Cytat: Najlepszy sposób jaki znam wkładasz wiązkę do słoika lejesz trochę benzyny i potrząsasz zostawiasz na jakiś czas i znowu. Potem wylewasz wlewasz świeżej i znowu. Wiązce nic się nie stanie a będzie czysta
tak to można sobie łańcuchy czyścić. 25 letnia wiązka elektryczna zarobiła na zrobienie jej od nowa, nie uważasz?
Nie zauważyłeś że już coś do tego dopisałem na temat wiązki? Smile Tak będę robił od nowa w tamten czas miało być z kablami na szybko bo przegląd. Ale teraz robię od nowa.

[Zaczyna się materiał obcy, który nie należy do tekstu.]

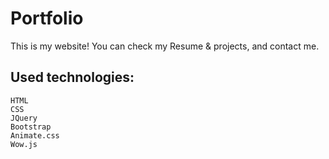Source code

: # Portfolio

This is my website! 
You can check my Resume & projects, and contact me.

## Used technologies:

    HTML
    CSS
    JQuery
    Bootstrap
    Animate.css
    Wow.js
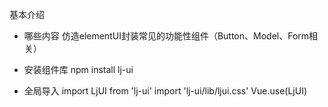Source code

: 基本介绍

- 哪些内容
    仿造elementUI封装常见的功能性组件（Button、Model、Form相关）

- 安装组件库
    npm install lj-ui

- 全局导入
    import LjUI from 'lj-ui'
    import 'lj-ui/lib/ljui.css'
    Vue.use(LjUI)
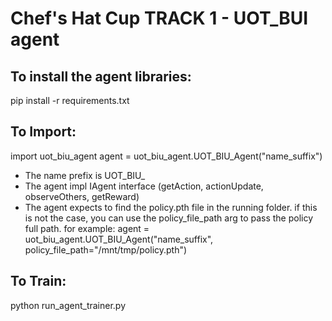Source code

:# Chef's Hat Cup TRACK 1 - UOT_BUI agent 

## To install the agent libraries:
pip install -r requirements.txt

## To Import:
import uot_biu_agent
agent = uot_biu_agent.UOT_BIU_Agent("name_suffix")   


* The name prefix is UOT_BIU_
* The agent impl IAgent interface (getAction, actionUpdate, observeOthers, getReward)
* The agent expects to find the policy.pth file in the running folder. 
  if this is not the case, you can use the policy_file_path arg to pass the policy full path.
  for example:
  agent = uot_biu_agent.UOT_BIU_Agent("name_suffix", policy_file_path="/mnt/tmp/policy.pth")
## To Train:
python run_agent_trainer.py

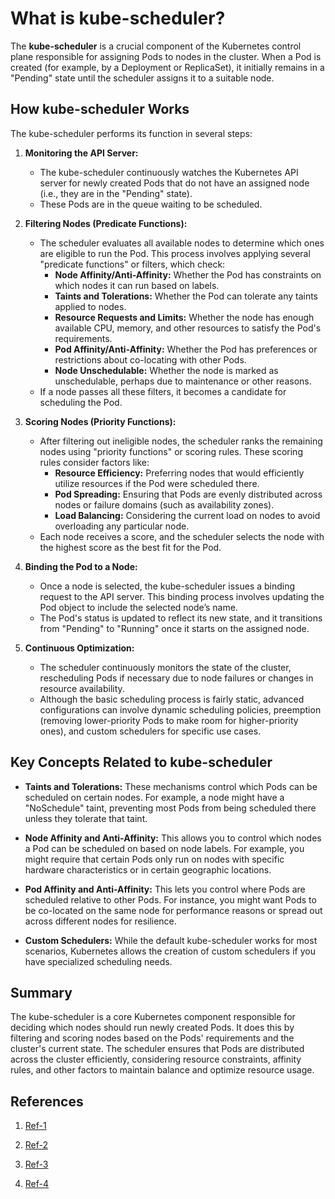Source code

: # What is kube-scheduler?

The **kube-scheduler** is a crucial component of the Kubernetes control plane responsible for assigning Pods to nodes in the cluster. When a Pod is created (for example, by a Deployment or ReplicaSet), it initially remains in a "Pending" state until the scheduler assigns it to a suitable node.

## How kube-scheduler Works

The kube-scheduler performs its function in several steps:

1. **Monitoring the API Server:**

   - The kube-scheduler continuously watches the Kubernetes API server for newly created Pods that do not have an assigned node (i.e., they are in the "Pending" state).
   - These Pods are in the queue waiting to be scheduled.

2. **Filtering Nodes (Predicate Functions):**

   - The scheduler evaluates all available nodes to determine which ones are eligible to run the Pod. This process involves applying several "predicate functions" or filters, which check:
     - **Node Affinity/Anti-Affinity:** Whether the Pod has constraints on which nodes it can run based on labels.
     - **Taints and Tolerations:** Whether the Pod can tolerate any taints applied to nodes.
     - **Resource Requests and Limits:** Whether the node has enough available CPU, memory, and other resources to satisfy the Pod's requirements.
     - **Pod Affinity/Anti-Affinity:** Whether the Pod has preferences or restrictions about co-locating with other Pods.
     - **Node Unschedulable:** Whether the node is marked as unschedulable, perhaps due to maintenance or other reasons.
   - If a node passes all these filters, it becomes a candidate for scheduling the Pod.

3. **Scoring Nodes (Priority Functions):**

   - After filtering out ineligible nodes, the scheduler ranks the remaining nodes using "priority functions" or scoring rules. These scoring rules consider factors like:
     - **Resource Efficiency:** Preferring nodes that would efficiently utilize resources if the Pod were scheduled there.
     - **Pod Spreading:** Ensuring that Pods are evenly distributed across nodes or failure domains (such as availability zones).
     - **Load Balancing:** Considering the current load on nodes to avoid overloading any particular node.
   - Each node receives a score, and the scheduler selects the node with the highest score as the best fit for the Pod.

4. **Binding the Pod to a Node:**

   - Once a node is selected, the kube-scheduler issues a binding request to the API server. This binding process involves updating the Pod object to include the selected node’s name.
   - The Pod's status is updated to reflect its new state, and it transitions from "Pending" to "Running" once it starts on the assigned node.

5. **Continuous Optimization:**
   - The scheduler continuously monitors the state of the cluster, rescheduling Pods if necessary due to node failures or changes in resource availability.
   - Although the basic scheduling process is fairly static, advanced configurations can involve dynamic scheduling policies, preemption (removing lower-priority Pods to make room for higher-priority ones), and custom schedulers for specific use cases.

## Key Concepts Related to kube-scheduler

- **Taints and Tolerations:** These mechanisms control which Pods can be scheduled on certain nodes. For example, a node might have a "NoSchedule" taint, preventing most Pods from being scheduled there unless they tolerate that taint.

- **Node Affinity and Anti-Affinity:** This allows you to control which nodes a Pod can be scheduled on based on node labels. For example, you might require that certain Pods only run on nodes with specific hardware characteristics or in certain geographic locations.

- **Pod Affinity and Anti-Affinity:** This lets you control where Pods are scheduled relative to other Pods. For instance, you might want Pods to be co-located on the same node for performance reasons or spread out across different nodes for resilience.

- **Custom Schedulers:** While the default kube-scheduler works for most scenarios, Kubernetes allows the creation of custom schedulers if you have specialized scheduling needs.

## Summary

The kube-scheduler is a core Kubernetes component responsible for deciding which nodes should run newly created Pods. It does this by filtering and scoring nodes based on the Pods' requirements and the cluster's current state. The scheduler ensures that Pods are distributed across the cluster efficiently, considering resource constraints, affinity rules, and other factors to maintain balance and optimize resource usage.

## References

1. [Ref-1](https://github.com/kubernetes/community/blob/master/contributors/devel/sig-scheduling/scheduling_code_hierarchy_overview.md)

1. [Ref-2](https://kubernetes.io/blog/2017/03/advanced-scheduling-in-kubernetes/)

1. [Ref-3](https://jvns.ca/blog/2017/07/27/how-does-the-kubernetes-scheduler-work/)

1. [Ref-4](https://stackoverflow.com/questions/28857993/how-does-kubernetes-scheduler-work)
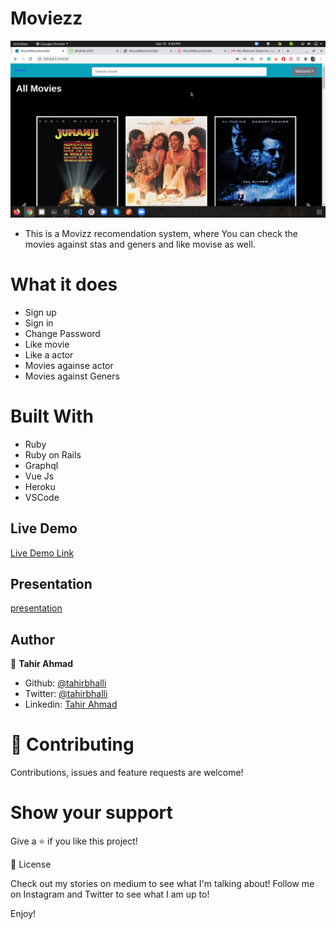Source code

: # Moviezz
![screenshot](./screenshot.png)
- This is a Movizz recomendation system, where You can check the movies against stas and geners and like movise as well.
# What it does
- Sign up
- Sign in
- Change Password
- Like movie
- Like a actor
- Movies againse actor
- Movies against Geners
# Built With
- Ruby
- Ruby on Rails
- Graphql
- Vue Js
- Heroku
- VSCode

## Live Demo

[Live Demo Link](https://shrouded-waters-94337.herokuapp.com/#/)

## Presentation

[presentation]()

## Author

👤 **Tahir Ahmad**

- Github: [@tahirbhalli](https://github.com/Tahirbhalli)
- Twitter: [@tahirbhalli](https://twitter.com/tahirbhalli)
- Linkedin: [Tahir Ahmad](https://www.linkedin.com/in/tahir-ahmad-483035164/)

# 🤝 Contributing
Contributions, issues and feature requests are welcome!

# Show your support
Give a ⭐️ if you like this project!

📝 License

Check out my stories on medium to see what I'm talking about! Follow me on Instagram and Twitter to see what I am up to!

Enjoy!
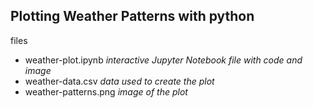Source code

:## Plotting Weather Patterns with python

files

* weather-plot.ipynb *interactive Jupyter Notebook file with code and image*
* weather-data.csv *data used to create the plot*
* weather-patterns.png *image of the plot*
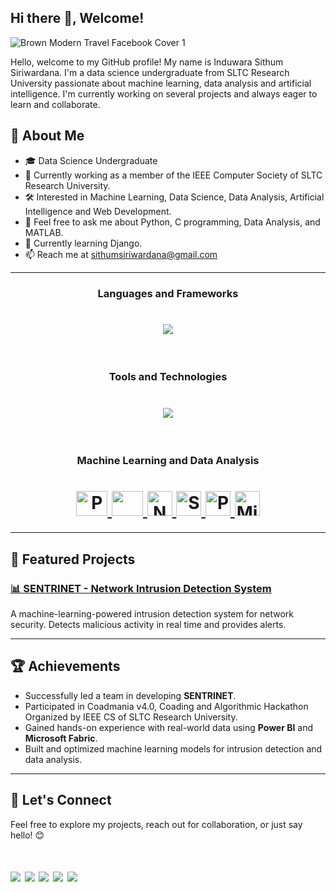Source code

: ## Hi there 👋, Welcome!

![Brown Modern Travel Facebook Cover 1](https://github.com/user-attachments/assets/4c4d64b1-0909-41b1-aeda-7060f154b206)

Hello, welcome to my GitHub profile! My name is Induwara Sithum Siriwardana.
I'm a data science undergraduate from SLTC Research University passionate about machine learning, data analysis and artificial intelligence. I'm currently working on several projects and always eager to learn and collaborate.

## 🚀 About Me
- 🎓 Data Science Undergraduate
- 🔭 Currently working as a member of the IEEE Computer Society of SLTC Research University.
- 🛠️ Interested in Machine Learning, Data Science, Data Analysis, Artificial Intelligence and Web Development.
- 💬 Feel free to ask me about Python, C programming, Data Analysis, and MATLAB.
- 🌱 Currently learning Django.
- 📫 Reach me at sithumsiriwardana@gmail.com

---

<h3 align="center">Languages and Frameworks</h3>

<h1 align="center">
  <a href="https://skillicons.dev">
    <img src="https://skillicons.dev/icons?i=c,python,html,css,bootstrap,mysql"/>
  </a>
</h1>


<br>

<h3 align="center">Tools and Technologies</h3>

<h1 align="center">
  <a href="https://skillicons.dev">
    <img src="https://skillicons.dev/icons?i=vscode,docker,azure,git,github,matlab,octave,anaconda,figma"/>
  </a>
</h1>

<br>

<h3 align="center">Machine Learning and Data Analysis</h3>

<h1 align="center">
  <a href="https://pandas.pydata.org/" target="_blank">
    <img src="https://pandas.pydata.org//static/img/favicon_white.ico" alt="Pandas" width="50" height="40"/>
  </a>
  <a href="https://scikit-learn.org/" target="_blank">
    <img src="https://cilans.net/wp-content/uploads/2019/09/scikit-learn-logo-notext-1.png" width="50" height="40"/>
  </a>
  <a href="https://numpy.org/" target="_blank">
    <img src="https://static-00.iconduck.com/assets.00/file-type-numpy-icon-950x1024-yxmpudmi.png" alt="NumPy" width="40" height="40"/>
  </a>
  <a href="https://seaborn.pydata.org/" target="_blank">
    <img src="https://cdn.worldvectorlogo.com/logos/seaborn-1.svg" alt="Seaborn" width="40" height="40"/>
  </a>
  <a href="https://powerbi.microsoft.com/" target="_blank">
    <img src="https://upload.wikimedia.org/wikipedia/commons/c/cf/New_Power_BI_Logo.svg" alt="Power BI" width="40" height="40"/>
  </a>
  <a href="https://fabric.microsoft.com/" target="_blank">
    <img src="https://static.wikia.nocookie.net/logopedia/images/a/aa/Microsoft_Fabric_2023.svg/revision/latest?cb=20230528223239" alt="Microsoft Fabric" width="40" height="40"/>
  </a>
</h1>


---

## 🌟 Featured Projects
### [📊 SENTRINET - Network Intrusion Detection System](https://github.com/thxrxsh/SENTRINET)
A machine-learning-powered intrusion detection system for network security. Detects malicious activity in real time and provides alerts.

---

## 🏆 Achievements

- Successfully led a team in developing **SENTRINET**.
- Participated in Coadmania v4.0, Coading and Algorithmic Hackathon Organized by IEEE CS of SLTC Research University.
- Gained hands-on experience with real-world data using **Power BI** and **Microsoft Fabric**.
- Built and optimized machine learning models for intrusion detection and data analysis.

---

## 🤝 Let's Connect

Feel free to explore my projects, reach out for collaboration, or just say hello! 😊
<h1 align="left">
<a href="https://www.linkedin.com/in/induwara-siriwardana-b4aa31264/"><img src="https://skillicons.dev/icons?i=linkedin"/></a>
<a href="https://www.instagram.com/induwara_24"><img src="https://skillicons.dev/icons?i=instagram"/></a>
<a href="mailto:sithumsiriwardana@gmail.com"><img src="https://skillicons.dev/icons?i=gmail"/></a>
<a href="https://stackoverflow.com/users/21143883/induwara-sithum"><img src="https://skillicons.dev/icons?i=stackoverflow"/></a>
<a href="https://github.com/Induwara24"><img src="https://skillicons.dev/icons?i=github"/></a>
  
</h1>

<br><br>
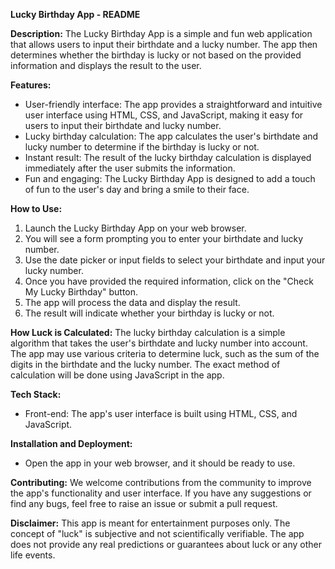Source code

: **Lucky Birthday App - README**



**Description:**
The Lucky Birthday App is a simple and fun web application that allows users to input their birthdate and a lucky number. The app then determines whether the birthday is lucky or not based on the provided information and displays the result to the user.

**Features:**
- User-friendly interface: The app provides a straightforward and intuitive user interface using HTML, CSS, and JavaScript, making it easy for users to input their birthdate and lucky number.
- Lucky birthday calculation: The app calculates the user's birthdate and lucky number to determine if the birthday is lucky or not.
- Instant result: The result of the lucky birthday calculation is displayed immediately after the user submits the information.
- Fun and engaging: The Lucky Birthday App is designed to add a touch of fun to the user's day and bring a smile to their face.

**How to Use:**
1. Launch the Lucky Birthday App on your web browser.
2. You will see a form prompting you to enter your birthdate and lucky number.
3. Use the date picker or input fields to select your birthdate and input your lucky number.
4. Once you have provided the required information, click on the "Check My Lucky Birthday" button.
5. The app will process the data and display the result.
6. The result will indicate whether your birthday is lucky or not.

**How Luck is Calculated:**
The lucky birthday calculation is a simple algorithm that takes the user's birthdate and lucky number into account. The app may use various criteria to determine luck, such as the sum of the digits in the birthdate and the lucky number. The exact method of calculation will be done using JavaScript in the app.

**Tech Stack:**
- Front-end: The app's user interface is built using HTML, CSS, and JavaScript.

**Installation and Deployment:**

- Open the app in your web browser, and it should be ready to use.

**Contributing:**
We welcome contributions from the community to improve the app's functionality and user interface. If you have any suggestions or find any bugs, feel free to raise an issue or submit a pull request.



**Disclaimer:**
This app is meant for entertainment purposes only. The concept of "luck" is subjective and not scientifically verifiable. The app does not provide any real predictions or guarantees about luck or any other life events.

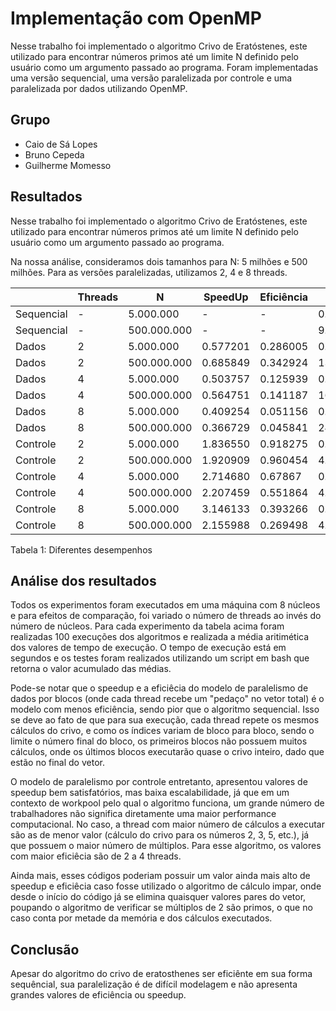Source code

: # Implementação com OpenMP

Nesse trabalho foi implementado o algoritmo Crivo de Eratóstenes, este utilizado para encontrar números primos até um limite N definido pelo usuário como um argumento passado ao programa. Foram implementadas uma versão sequencial, uma versão paralelizada por controle e uma paralelizada por dados utilizando OpenMP.

## Grupo
- Caio de Sá Lopes
- Bruno Cepeda
- Guilherme Momesso

## Resultados

Nesse trabalho foi implementado o algoritmo Crivo de Eratóstenes, este utilizado para encontrar números primos até um limite N definido pelo usuário como um argumento passado ao programa.

Na nossa análise, consideramos dois tamanhos para N: 5 milhões e 500 milhões.
Para as versões paralelizadas, utilizamos 2, 4 e 8 threads.

|            	| Threads 	| N             	| SpeedUp 	| Eficiência 	| Tempo 	|
|------------	|---------	|---------------	|---------	|------------	|-------	|
| Sequencial 	| -       	| 5.000.000      	|     -     |     -    | 0.05899|
| Sequencial 	| -       	| 500.000.000 	  |    -     |    -     | 9.05822	|
| Dados      	| 2       	| 5.000.000      	| 0.577201  | 0.286005 | 0.10220|
| Dados      	| 2       	| 500.000.000 	  | 0.685849 | 0.342924 | 13.2073 	|
| Dados      	| 4       	| 5.000.000      	| 0.503757 | 0.125939 | 0.11710	|
| Dados      	| 4       	| 500.000.000 	  | 0.564751 | 0.141187 | 16.03930 	|
| Dados      	| 8       	| 5.000.000      	| 0.409254 | 0.051156 | 0.14414	|
| Dados      	| 8       	| 500.000.000 	  | 0.366729 | 0.045841 | 24.730038	|
| Controle   	| 2       	| 5.000.000      	| 1.836550 | 0.918275 | 0.03212	|
| Controle   	| 2       	| 500.000.000 	  | 1.920909 | 0.960454 | 4.71559	|
| Controle   	| 4       	| 5.000.000      	| 2.714680 | 0.67867 | 0.02173	|
| Controle   	| 4       	| 500.000.000 	  | 2.207459 | 0.551864 | 4.10346	|
| Controle   	| 8       	| 5.000.000      	| 3.146133 | 0.393266 | 0.01875	|
| Controle   	| 8       	| 500.000.000 	  | 2.155988 | 0.269498 | 4.201423	|

Tabela 1: Diferentes desempenhos

## Análise dos resultados

Todos os experimentos foram executados em uma máquina com 8 núcleos e para efeitos de comparação, foi variado o número de threads ao invés do número de núcleos. Para cada experimento da tabela acima foram realizadas 100 execuções dos algoritmos e realizada a média aritimética dos valores de tempo de execução. O tempo de execução está em segundos e os testes foram realizados utilizando um script em bash que retorna o valor acumulado das médias.

Pode-se notar que o speedup e a eficiêcia do modelo de paralelismo de dados por blocos (onde cada thread recebe um "pedaço" no vetor total) é o modelo com menos eficiência, sendo pior que o algoritmo sequencial. Isso se deve ao fato de que para sua execução, cada thread repete os mesmos cálculos do crivo, e como os índices variam de bloco para bloco, sendo o limite o número final do bloco, os primeiros blocos não possuem muitos cálculos, onde os últimos blocos executarão quase o crivo inteiro, dado que estão no final do vetor.

O modelo de paralelismo por controle entretanto, apresentou valores de speedup bem satisfatórios, mas baixa escalabilidade, já que em um contexto de workpool pelo qual o algoritmo funciona, um grande número de trabalhadores não significa diretamente uma maior performance computacional. No caso, a thread com maior número de cálculos a executar são as de menor valor (cálculo do  crivo para os números 2, 3, 5, etc.), já que possuem o maior número de múltiplos. Para esse algoritmo, os valores com maior eficiêcia são de 2 a 4 threads.

Ainda mais, esses códigos poderiam possuir um valor ainda mais alto de speedup e eficiêcia caso fosse utilizado o algoritmo de cálculo impar, onde desde o início do código já se elimina quaisquer valores pares do vetor, poupando o algoritmo de verificar se múltiplos de 2 são primos, o que no caso conta por metade da memória e dos cálculos executados.

## Conclusão

Apesar do algoritmo do crivo de eratosthenes ser eficiênte em sua forma sequêncial, sua paralelização é de difícil modelagem e não apresenta grandes valores de eficiência ou speedup.
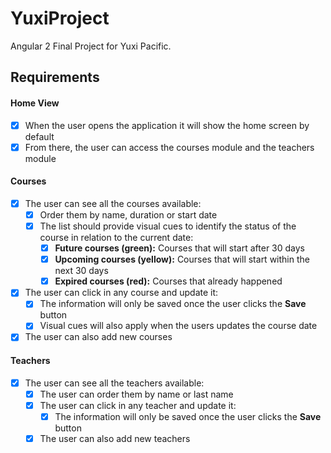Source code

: # YuxiProject

Angular 2 Final Project for Yuxi Pacific.

## Requirements

#### Home View
- [x] When the user opens the application it will show the home screen by default
- [x] From there, the user can access the courses module and the teachers module

#### Courses
- [x] The user can see all the courses available:
	- [x] Order them by name, duration or start date
	- [x] The list should provide visual cues to identify the status of the course in relation to the current date:
		- [x] **Future courses (green):** Courses that will start after 30 days
		- [x] **Upcoming courses (yellow):** Courses that will start within the next 30 days
		- [x] **Expired courses (red):** Courses that already happened
- [x] The user can click in any course and update it:
	- [x] The information will only be saved once the user clicks the **Save** button
	- [x] Visual cues will also apply when the users updates the course date
- [x] The user can also add new courses

#### Teachers
- [x] The user can see all the teachers available:
	- [x] The user can order them by name or last name
	- [x] The user can click in any teacher and update it:
		- [x] The information will only be saved once the user clicks the **Save** button
	- [x] The user can also add new teachers
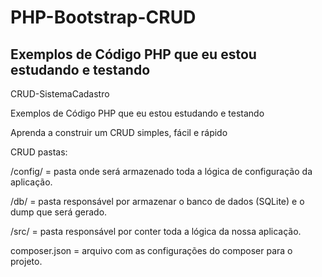 # PHP-Bootstrap-CRUD

## Exemplos de Código PHP que eu estou estudando e testando

CRUD-SistemaCadastro

Exemplos de Código PHP que eu estou estudando e testando

Aprenda a construir um CRUD simples, fácil e rápido

CRUD pastas:

/config/
= pasta onde será armazenado toda a lógica de configuração da aplicação.

/db/
= pasta responsável por armazenar o banco de dados (SQLite) e o dump que será gerado.

/src/
= pasta responsável por conter toda a lógica da nossa aplicação.

composer.json
= arquivo com as configurações do composer para o projeto.
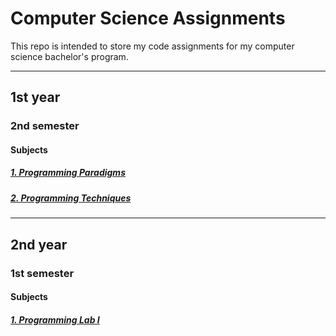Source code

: # Computer Science Assignments

This repo is intended to store my code assignments for my computer science bachelor's program.

---

## 1st year
### 2nd semester

#### Subjects

##### [1. Programming Paradigms](https://github.com/dev-joaovitor/cs-assignments/tree/main/2024-02/programming-paradigms)
##### [2. Programming Techniques](https://github.com/dev-joaovitor/cs-assignments/tree/main/2024-02/programming-techniques)

---

## 2nd year
### 1st semester

#### Subjects

##### [1. Programming Lab I](https://github.com/dev-joaovitor/cs-assignments/tree/main/2025-01/programming-lab-i)
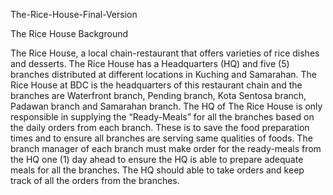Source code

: The-Rice-House-Final-Version

The Rice House Background

The Rice House, a local chain-restaurant that offers varieties of rice dishes and desserts. The Rice House has a Headquarters (HQ) and five (5) branches distributed at different locations in Kuching and Samarahan. The Rice House at BDC is the headquarters of this restaurant chain and the branches are Waterfront branch, Pending branch, Kota Sentosa branch, Padawan branch and Samarahan branch. 
The HQ of The Rice House is only responsible in supplying the “Ready-Meals” for all the branches based on the daily orders from each branch. These is to save the food preparation times and to ensure all branches are serving same qualities of foods. The branch manager of each branch must make order for the ready-meals from the HQ one (1) day ahead to ensure the HQ is able to prepare adequate meals for all the branches. The HQ should able to take orders and keep track of all the orders from the branches.

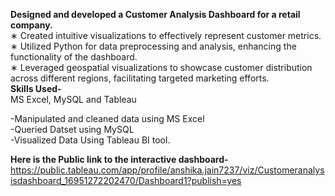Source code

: <b>Designed and developed a Customer Analysis Dashboard for a retail company.</b> <br>
∗ Created intuitive visualizations to effectively represent customer metrics.<br>
∗ Utilized Python for data preprocessing and analysis, enhancing the functionality of the dashboard.<br>
∗ Leveraged geospatial visualizations to showcase customer distribution across different regions, facilitating targeted
marketing efforts.<br>
<b>Skills Used-</b><br>
MS Excel, MySQL and Tableau<br>

-Manipulated and cleaned data using MS Excel<br>
-Queried Datset using MySQL<br>
-Visualized Data Using Tableau BI tool.<br>

<b>Here is the Public link to the interactive dashboard-</b><br>
https://public.tableau.com/app/profile/anshika.jain7237/viz/Customeranalysisdashboard_16951272202470/Dashboard1?publish=yes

I tak szczerze to że mają kable mają 25 lat to nie znaczy że są na śmietnik.
(09-04-2016 20:29:06)kdudka napisał(a): [ -> ]Nie zauważyłeś że już coś do tego dopisałem na temat wiązki? Smile Tak będę robił od nowa w tamten czas miało być z kablami na szybko bo przegląd. Ale teraz robię od nowa.

I tak szczerze to że mają kable mają 25 lat to nie znaczy że są na śmietnik.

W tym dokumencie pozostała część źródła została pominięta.